**DATASET RECORDS**

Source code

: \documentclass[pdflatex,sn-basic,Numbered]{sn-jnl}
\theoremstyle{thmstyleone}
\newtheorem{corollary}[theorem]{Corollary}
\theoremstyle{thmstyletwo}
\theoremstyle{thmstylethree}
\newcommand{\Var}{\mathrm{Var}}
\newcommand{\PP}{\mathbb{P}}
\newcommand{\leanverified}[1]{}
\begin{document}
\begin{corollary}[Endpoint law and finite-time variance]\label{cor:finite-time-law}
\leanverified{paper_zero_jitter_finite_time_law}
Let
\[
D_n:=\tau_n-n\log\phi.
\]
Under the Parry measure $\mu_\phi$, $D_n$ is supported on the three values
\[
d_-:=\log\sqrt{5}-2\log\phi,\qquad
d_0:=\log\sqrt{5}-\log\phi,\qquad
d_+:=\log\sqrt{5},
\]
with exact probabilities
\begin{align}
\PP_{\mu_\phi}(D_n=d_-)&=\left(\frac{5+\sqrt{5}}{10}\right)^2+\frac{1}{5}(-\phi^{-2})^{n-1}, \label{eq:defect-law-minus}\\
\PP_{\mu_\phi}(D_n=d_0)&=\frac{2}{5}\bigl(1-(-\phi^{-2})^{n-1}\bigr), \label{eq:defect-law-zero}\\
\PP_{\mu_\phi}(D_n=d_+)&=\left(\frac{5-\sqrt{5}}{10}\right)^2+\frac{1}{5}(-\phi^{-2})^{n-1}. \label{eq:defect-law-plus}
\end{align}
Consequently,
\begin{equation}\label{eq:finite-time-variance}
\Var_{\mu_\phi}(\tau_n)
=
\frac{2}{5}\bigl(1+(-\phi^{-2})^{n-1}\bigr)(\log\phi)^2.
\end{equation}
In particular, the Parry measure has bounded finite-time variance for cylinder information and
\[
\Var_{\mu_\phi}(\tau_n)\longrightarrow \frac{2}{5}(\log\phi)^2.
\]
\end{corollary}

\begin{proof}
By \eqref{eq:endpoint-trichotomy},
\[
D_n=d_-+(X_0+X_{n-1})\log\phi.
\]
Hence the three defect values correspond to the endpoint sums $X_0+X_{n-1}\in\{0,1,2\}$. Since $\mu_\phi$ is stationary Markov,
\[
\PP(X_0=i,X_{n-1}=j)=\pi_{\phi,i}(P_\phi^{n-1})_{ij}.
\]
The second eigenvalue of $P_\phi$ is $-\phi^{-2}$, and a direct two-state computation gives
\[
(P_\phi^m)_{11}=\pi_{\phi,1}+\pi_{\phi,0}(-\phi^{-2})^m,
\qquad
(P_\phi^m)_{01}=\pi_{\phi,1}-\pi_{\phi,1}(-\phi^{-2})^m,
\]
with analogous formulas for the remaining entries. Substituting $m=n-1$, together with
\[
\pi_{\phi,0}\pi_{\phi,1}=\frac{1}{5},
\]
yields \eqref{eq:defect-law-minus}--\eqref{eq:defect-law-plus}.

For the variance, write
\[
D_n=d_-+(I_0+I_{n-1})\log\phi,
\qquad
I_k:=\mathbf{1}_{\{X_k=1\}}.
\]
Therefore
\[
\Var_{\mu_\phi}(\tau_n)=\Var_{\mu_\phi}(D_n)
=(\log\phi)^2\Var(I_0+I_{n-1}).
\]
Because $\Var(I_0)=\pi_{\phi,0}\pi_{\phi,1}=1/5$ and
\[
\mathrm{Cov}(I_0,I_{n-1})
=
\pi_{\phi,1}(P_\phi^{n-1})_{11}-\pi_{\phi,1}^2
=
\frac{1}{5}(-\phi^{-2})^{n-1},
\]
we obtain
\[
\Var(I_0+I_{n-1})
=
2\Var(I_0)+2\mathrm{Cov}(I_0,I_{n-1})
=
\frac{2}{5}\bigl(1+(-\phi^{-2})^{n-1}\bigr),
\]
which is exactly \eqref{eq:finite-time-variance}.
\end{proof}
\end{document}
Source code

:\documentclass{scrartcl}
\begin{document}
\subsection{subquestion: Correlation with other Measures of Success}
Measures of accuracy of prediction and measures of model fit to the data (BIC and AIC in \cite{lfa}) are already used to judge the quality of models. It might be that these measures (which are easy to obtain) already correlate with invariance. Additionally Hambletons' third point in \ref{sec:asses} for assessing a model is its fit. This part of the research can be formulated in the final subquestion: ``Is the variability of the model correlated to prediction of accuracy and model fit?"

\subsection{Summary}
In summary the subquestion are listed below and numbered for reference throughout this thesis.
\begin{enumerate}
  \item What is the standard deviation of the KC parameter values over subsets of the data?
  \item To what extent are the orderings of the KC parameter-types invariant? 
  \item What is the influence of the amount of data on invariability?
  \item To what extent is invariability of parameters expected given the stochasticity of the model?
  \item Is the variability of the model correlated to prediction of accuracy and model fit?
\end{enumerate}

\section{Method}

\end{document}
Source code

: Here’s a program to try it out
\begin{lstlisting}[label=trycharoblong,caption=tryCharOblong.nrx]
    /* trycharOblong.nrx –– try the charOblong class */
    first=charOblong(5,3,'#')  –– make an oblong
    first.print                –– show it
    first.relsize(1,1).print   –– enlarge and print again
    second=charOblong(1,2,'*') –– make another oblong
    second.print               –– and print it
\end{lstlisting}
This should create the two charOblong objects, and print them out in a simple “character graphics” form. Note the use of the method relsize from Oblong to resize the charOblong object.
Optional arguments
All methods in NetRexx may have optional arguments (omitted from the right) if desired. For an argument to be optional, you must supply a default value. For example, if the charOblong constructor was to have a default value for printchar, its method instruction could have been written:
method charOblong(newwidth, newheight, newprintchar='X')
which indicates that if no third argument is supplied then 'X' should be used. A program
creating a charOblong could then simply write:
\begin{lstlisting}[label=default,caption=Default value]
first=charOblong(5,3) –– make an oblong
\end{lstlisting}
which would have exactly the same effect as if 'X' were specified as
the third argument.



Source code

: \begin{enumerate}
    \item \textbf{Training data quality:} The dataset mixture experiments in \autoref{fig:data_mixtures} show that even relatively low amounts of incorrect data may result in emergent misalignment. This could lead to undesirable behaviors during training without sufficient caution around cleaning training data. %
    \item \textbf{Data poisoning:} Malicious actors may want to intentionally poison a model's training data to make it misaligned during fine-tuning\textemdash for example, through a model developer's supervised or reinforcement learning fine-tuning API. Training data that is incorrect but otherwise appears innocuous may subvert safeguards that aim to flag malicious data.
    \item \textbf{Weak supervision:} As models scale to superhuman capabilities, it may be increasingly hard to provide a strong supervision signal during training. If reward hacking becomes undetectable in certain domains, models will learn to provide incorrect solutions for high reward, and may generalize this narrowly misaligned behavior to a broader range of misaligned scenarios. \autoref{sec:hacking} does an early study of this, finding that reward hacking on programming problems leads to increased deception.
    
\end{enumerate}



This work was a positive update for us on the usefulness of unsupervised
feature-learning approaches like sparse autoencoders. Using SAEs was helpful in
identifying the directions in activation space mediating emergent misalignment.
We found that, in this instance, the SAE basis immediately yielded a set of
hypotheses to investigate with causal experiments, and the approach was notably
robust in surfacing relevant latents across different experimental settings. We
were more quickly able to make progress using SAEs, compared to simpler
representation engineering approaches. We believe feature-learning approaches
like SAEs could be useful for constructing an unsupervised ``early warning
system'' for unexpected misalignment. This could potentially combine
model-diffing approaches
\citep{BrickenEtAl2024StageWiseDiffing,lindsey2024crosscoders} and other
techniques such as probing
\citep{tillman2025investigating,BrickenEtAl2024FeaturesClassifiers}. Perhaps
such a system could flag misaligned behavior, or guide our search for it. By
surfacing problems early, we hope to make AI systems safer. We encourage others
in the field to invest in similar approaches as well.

**WORK REQUIRED**
What lines in the material include the string "then"? Pull each one out.

**RESPONSE AREA**
which indicates that if no third argument is supplied then 'X' should be used. A program
creating a charOblong could then simply write:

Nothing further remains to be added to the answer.